You missed market share growth, secular growth, ramping up growth, new economy growth metrics, customer centric growth, macro economic growth, and avoiding chapter 7 or 11...
HJ, you were three for seven, slightly better than crawbaby, though some of your misses at least hit the rim. "New economy" and "customer centric" are overused buzzwords, one of which is a myth and the other is just elementary business sense ("Duh - I didn't know we were suppose to listen to the customers"). "Ramping up [anything]" is just an excuse to spend idiotic amounts of money, particularly on marketing ("brand building") and manpower (especially more VPs), without a reasoned business justification or any way to measure results. The use of "ramping up growth" is a little different - it's used to build expectations of the proverbial "hockey stick". Full credit for all three.

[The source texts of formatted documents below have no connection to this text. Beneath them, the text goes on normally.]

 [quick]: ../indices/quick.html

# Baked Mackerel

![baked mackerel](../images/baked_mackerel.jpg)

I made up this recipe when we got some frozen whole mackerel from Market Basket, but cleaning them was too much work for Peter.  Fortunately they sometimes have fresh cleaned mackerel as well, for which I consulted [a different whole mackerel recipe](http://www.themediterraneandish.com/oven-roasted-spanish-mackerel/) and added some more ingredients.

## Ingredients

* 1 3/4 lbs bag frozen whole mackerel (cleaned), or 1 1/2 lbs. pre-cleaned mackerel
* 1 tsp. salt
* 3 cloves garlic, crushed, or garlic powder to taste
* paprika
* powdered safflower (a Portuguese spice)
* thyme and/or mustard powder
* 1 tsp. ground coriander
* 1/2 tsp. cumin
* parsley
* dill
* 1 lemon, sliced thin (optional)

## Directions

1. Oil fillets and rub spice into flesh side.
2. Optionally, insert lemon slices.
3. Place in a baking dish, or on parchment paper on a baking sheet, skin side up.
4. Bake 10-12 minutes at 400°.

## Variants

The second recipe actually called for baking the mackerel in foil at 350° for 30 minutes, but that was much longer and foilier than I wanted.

"Secular growth" has real meaning, but if anyone is using it as a reason for being bullish today, they've obviously missed the meaning of "secular" or the fact that the growth part was interrupted. Half point. Make it 3.5 of 7.
"Marco economic growth"? Oh, ditto. 4 of 7.
"Market share growth"? Well, that could be a valid reason for stock-specific bullishness - as long as the particular market isn't shrinking faster than they are gaining share. ;-)
"Avoiding chapter 7 or 11"? Well, HJ, you should know that financial risk is an important consideration in evaluating a stock. Amazon's a good example (note how I made this post on-topic now?<g>).
Overall, with the two half-pointers, not a bad percentage.